D : Not for me anymore

Kristian kjkilpi at gmail.com
Tue Oct 17 02:13:45 PDT 2006


On Tue, 17 Oct 2006 00:16:53 +0300, Georg Wrede <georg.wrede at nospam.org>  
wrote:
> Walter Bright wrote:
>> Knud Sørensen wrote:
>>> clayasaurus wrote:
>>>> Knud Sørensen wrote:
>>>>
>>>>> What about the library contest I suggested long ago ?? Is that a  
>>>>> useful idea?
>>>>
>>>> How about a "Top 10 D libraries" page on digitalmars D where the D  
>>>> community votes for the top 10 libraries each month on the newsgroups  
>>>> and then they get a very special recognition on the digitalmars site?
>>>
>>> Yes, a monthly competition like this is also a good idea.
>>>
>>> We have several authors on the list maybe we can get them to donate a  
>>> copy of one of there books for a first prize.
>>  I've thought about cash prizes and contests. I just had the nagging  
>> feeling that the result would be a circus rather than serious  
>> development.
>
> A library contest would be far too much work _both_ for the  
> administrators and for the programmers.
>
> For any non-trivial stuff it would necessarily drag out over months (if  
> not quarters), and get psychologically diluted -- especially knowing  
> that most (not all) of the contestants are of the breed "get quickly  
> enthused and equally quickly disinterested". (Just look at the number of  
> started projects at, say dsource, versus actual progress in most of  
> them.)
>
> A bit more demanding on the "establishment", but a lot more rewarding  
> for our end goal would be to have contests on smaller units! Such would  
> be individual classes, maybe groups of functions, or even  
> very-narrow-purpose libraries. There should also be a separate, on-going  
> series for single functions!!
>
> The administration would be more work, granted. And choosing the contest  
> items would require much more work if we wanted to stay determined on  
> keeping in mind the end-goals and overall progress of the D effort.
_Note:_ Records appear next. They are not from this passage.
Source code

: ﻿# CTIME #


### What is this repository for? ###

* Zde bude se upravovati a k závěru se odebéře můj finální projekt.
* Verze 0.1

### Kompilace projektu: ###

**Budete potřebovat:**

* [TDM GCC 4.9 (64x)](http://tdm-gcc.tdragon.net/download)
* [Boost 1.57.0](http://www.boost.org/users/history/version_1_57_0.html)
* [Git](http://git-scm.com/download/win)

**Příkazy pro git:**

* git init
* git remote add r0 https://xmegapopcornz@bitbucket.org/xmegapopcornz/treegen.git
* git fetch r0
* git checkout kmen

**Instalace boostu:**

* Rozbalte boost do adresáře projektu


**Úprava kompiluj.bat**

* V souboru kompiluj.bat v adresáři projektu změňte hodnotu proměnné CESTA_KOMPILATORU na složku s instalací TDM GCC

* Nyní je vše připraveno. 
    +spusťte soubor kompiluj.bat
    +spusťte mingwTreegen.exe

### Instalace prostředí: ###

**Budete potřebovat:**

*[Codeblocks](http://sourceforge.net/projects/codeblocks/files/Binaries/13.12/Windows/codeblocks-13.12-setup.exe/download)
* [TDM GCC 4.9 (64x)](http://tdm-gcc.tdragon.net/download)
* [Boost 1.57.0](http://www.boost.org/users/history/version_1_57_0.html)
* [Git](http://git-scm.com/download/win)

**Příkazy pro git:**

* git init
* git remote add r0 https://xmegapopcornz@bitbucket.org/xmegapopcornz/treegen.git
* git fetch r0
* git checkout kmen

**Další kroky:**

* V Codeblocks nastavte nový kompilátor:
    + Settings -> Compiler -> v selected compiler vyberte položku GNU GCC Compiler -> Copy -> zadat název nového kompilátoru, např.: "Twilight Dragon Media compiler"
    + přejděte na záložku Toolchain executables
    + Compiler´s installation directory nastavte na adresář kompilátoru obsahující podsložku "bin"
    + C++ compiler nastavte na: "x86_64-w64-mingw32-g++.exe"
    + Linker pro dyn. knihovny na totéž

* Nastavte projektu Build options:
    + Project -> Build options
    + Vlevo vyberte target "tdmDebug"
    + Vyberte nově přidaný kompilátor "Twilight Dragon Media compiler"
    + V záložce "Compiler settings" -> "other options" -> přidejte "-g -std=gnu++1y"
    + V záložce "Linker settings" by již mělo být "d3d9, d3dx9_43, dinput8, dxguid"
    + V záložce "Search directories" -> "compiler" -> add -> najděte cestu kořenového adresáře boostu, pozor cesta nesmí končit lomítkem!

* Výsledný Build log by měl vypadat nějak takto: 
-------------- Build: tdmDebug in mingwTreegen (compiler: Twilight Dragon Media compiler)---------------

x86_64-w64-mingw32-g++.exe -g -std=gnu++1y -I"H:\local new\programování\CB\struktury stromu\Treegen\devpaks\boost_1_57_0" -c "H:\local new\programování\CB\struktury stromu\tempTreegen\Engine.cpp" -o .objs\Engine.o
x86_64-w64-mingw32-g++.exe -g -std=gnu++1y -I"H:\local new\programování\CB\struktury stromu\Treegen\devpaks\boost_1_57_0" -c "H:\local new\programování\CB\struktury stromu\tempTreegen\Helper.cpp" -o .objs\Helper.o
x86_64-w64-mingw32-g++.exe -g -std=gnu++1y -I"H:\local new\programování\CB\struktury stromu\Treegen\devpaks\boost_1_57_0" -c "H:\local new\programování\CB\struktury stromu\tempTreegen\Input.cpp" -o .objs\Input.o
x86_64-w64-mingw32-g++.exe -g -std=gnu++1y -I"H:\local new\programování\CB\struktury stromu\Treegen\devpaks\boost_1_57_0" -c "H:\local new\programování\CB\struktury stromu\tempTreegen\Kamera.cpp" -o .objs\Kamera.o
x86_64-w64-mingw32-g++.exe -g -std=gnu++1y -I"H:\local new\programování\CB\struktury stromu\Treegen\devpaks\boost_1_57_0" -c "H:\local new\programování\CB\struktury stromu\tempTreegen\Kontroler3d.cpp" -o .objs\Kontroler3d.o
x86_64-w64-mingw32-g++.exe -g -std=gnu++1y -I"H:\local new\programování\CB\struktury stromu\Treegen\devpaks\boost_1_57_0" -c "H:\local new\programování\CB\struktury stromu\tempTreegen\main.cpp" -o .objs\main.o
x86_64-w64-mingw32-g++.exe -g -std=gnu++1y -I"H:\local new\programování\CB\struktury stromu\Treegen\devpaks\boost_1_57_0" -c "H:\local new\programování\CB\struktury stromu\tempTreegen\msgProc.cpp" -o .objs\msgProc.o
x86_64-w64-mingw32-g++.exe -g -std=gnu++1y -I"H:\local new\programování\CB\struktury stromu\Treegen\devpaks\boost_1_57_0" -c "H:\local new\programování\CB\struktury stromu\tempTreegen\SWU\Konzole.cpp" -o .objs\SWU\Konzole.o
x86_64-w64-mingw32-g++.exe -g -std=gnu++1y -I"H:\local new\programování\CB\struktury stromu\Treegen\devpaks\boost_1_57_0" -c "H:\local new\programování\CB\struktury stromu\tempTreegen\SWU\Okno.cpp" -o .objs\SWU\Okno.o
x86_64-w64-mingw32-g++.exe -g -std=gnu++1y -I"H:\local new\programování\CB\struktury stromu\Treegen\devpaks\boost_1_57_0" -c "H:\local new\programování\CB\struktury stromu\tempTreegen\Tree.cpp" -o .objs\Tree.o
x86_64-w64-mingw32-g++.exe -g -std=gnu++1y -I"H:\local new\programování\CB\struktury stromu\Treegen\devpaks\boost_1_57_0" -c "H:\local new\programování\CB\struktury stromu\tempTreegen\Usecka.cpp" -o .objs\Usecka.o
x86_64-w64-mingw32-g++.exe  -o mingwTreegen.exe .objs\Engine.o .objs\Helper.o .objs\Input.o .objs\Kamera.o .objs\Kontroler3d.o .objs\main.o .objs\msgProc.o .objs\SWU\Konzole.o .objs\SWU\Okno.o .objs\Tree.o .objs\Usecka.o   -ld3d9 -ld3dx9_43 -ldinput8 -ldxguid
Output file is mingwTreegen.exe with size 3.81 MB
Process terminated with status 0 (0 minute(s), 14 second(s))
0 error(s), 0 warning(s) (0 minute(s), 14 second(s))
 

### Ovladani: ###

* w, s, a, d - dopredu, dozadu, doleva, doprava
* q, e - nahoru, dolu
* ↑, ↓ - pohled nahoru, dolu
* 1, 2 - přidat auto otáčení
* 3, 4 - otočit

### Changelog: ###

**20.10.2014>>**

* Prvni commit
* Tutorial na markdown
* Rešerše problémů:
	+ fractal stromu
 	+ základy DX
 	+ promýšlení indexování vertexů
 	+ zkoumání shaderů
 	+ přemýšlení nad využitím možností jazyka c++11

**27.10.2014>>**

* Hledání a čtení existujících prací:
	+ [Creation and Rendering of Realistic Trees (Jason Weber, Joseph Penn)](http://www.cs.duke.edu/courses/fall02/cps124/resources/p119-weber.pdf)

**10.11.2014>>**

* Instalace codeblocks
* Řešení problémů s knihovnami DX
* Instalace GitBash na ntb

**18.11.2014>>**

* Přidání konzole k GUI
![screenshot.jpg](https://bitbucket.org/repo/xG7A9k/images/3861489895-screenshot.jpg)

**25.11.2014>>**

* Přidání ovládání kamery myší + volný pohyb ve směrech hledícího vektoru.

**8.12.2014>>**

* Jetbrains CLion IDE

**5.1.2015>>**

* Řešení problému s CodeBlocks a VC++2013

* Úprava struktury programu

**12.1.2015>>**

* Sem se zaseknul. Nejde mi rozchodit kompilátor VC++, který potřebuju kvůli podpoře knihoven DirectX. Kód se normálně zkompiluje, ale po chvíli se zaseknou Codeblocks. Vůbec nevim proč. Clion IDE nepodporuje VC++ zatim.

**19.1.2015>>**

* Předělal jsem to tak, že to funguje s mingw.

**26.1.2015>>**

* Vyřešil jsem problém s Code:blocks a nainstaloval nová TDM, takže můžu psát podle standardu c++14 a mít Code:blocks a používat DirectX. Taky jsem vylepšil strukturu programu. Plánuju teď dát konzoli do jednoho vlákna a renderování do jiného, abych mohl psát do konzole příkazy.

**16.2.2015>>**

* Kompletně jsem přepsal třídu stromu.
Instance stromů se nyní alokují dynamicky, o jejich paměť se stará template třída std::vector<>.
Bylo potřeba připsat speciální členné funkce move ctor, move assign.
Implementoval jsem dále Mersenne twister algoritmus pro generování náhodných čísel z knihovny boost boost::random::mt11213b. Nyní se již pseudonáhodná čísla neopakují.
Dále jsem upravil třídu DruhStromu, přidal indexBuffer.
I agree. Implementing stuff usually takes a lot more time than you  
originally thought it would.

And what if we end up with 10 good versions of a single library? If we  
keep just one (or two), there will be a lot of work 'wasted'.

I think the most important thing conserning libraries is their API, not  
how they are internally implemented. Of course, the API and the  
implementation are usually intertwined, and you have think what may be  
needed in the future too. Library should be simple and easy to use, yet  
flexible and extendable. That's not an easy task, I think. ;)

So maybe we should have contents on APIs first. When we got the base  
structure right, we can make competitions on parts (e.g. functions,  
classes) that should be efficient, or hard to implement. Bulk (trivial)  
stuff can be implemented outside the competitions later. Also, API  
implementations should include documentation.